- Supreme Court of California

Decided August 25, 1980
- Full case name: Stephen H. Molien, Plaintiff and Appellant, v. Kaiser Foundation Hospitals, et al., Defendants and Respondents.
- Citation(s): 27 Cal. 3d 916; 167 Cal. Rptr. 831; 616 P.2d 813

Holding
- A plaintiff suffering solely from negligent infliction of emotional distress has sufficient cause of action, even if they were not also physically injured.

Court membership
- Chief Justice: Rose Bird
- Associate Justices: Mathew Tobriner, Stanley Mosk, William P. Clark Jr., Frank K. Richardson, Wiley Manuel, Frank C. Newman

Case opinions
- Majority: Mosk, joined by Bird, Tobriner, Newman, Manuel
- Dissent: Clark, joined by Richardson

= Molien v. Kaiser Foundation Hospitals =

Molien v. Kaiser Foundation Hospitals, (1980), was a case decided by the Supreme Court of California that first recognized that a "direct victim" of negligence can recover damages for emotional distress without an accompanying physical injury.

==Factual background==
A doctor employed by the defendant hospital incorrectly diagnosed a patient as having syphilis.
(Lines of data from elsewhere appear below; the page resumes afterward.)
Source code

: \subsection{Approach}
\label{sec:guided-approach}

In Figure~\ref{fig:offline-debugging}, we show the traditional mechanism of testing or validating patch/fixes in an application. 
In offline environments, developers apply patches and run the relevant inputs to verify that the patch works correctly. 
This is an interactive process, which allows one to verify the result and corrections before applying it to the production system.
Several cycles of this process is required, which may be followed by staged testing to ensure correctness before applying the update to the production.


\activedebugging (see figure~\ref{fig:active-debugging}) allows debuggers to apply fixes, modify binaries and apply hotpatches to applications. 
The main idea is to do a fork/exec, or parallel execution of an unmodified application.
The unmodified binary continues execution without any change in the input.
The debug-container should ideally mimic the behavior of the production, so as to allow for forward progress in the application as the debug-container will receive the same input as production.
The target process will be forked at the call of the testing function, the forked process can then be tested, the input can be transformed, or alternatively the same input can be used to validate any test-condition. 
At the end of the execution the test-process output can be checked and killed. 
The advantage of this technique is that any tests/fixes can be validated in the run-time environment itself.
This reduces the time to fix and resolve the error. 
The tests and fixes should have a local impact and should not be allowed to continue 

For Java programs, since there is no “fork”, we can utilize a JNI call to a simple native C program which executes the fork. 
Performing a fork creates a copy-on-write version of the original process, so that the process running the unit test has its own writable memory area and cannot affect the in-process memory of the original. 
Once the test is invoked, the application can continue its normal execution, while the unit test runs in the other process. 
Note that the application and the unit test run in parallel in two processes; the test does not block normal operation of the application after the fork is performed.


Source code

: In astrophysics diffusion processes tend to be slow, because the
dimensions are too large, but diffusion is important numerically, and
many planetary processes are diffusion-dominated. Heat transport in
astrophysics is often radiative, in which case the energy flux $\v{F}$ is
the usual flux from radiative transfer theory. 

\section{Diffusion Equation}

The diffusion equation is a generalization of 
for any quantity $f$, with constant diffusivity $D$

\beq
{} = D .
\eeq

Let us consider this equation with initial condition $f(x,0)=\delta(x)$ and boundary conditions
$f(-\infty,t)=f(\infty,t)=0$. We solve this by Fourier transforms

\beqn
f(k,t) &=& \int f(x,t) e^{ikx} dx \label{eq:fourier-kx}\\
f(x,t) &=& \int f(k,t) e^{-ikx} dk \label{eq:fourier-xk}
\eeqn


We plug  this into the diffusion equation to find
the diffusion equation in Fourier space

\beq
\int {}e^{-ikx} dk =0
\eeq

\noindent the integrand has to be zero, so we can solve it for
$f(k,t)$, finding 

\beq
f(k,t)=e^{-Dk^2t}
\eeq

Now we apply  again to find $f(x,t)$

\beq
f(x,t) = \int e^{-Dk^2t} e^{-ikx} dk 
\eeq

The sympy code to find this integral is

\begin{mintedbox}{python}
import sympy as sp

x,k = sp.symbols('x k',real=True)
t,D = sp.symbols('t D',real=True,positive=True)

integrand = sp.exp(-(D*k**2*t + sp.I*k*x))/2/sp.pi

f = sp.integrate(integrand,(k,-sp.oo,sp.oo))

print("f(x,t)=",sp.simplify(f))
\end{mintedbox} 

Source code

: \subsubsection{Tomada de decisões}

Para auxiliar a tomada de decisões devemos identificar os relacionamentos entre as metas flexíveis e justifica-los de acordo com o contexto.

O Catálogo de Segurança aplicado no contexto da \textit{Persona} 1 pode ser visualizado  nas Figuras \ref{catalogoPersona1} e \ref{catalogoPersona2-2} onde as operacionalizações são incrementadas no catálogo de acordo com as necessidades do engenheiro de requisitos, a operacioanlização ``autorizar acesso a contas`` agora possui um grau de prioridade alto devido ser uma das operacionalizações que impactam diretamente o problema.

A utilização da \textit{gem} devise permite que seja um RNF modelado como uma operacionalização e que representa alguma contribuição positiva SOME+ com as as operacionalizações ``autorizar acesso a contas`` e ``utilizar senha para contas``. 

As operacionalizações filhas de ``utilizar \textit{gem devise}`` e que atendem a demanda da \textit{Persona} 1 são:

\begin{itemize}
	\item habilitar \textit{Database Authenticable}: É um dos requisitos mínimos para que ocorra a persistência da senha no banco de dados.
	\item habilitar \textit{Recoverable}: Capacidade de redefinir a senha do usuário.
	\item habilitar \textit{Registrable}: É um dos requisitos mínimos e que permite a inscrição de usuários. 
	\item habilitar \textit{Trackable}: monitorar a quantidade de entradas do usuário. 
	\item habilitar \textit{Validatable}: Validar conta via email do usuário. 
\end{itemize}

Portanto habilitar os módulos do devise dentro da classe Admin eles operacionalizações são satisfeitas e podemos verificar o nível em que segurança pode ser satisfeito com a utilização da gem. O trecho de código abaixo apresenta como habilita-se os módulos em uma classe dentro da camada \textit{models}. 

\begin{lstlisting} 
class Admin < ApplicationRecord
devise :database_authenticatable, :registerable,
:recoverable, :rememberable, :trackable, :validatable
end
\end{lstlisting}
The doctor encouraged the patient to disclose the illness to her husband, and when she communicated the erroneous diagnosis to her husband, their marital relationship was destroyed. When it was determined that the diagnosis was incorrect, the husband brought an action against the hospital for negligent infliction of emotional distress.

==Decision==
The court ruled that the risk of harm to the husband of the patient from a misdiagnosis was reasonably foreseeable, and that the tortious conduct was directed at the patient and her husband. As a "direct victim," the strict criteria for negligent infliction of emotional distress need not be fulfilled.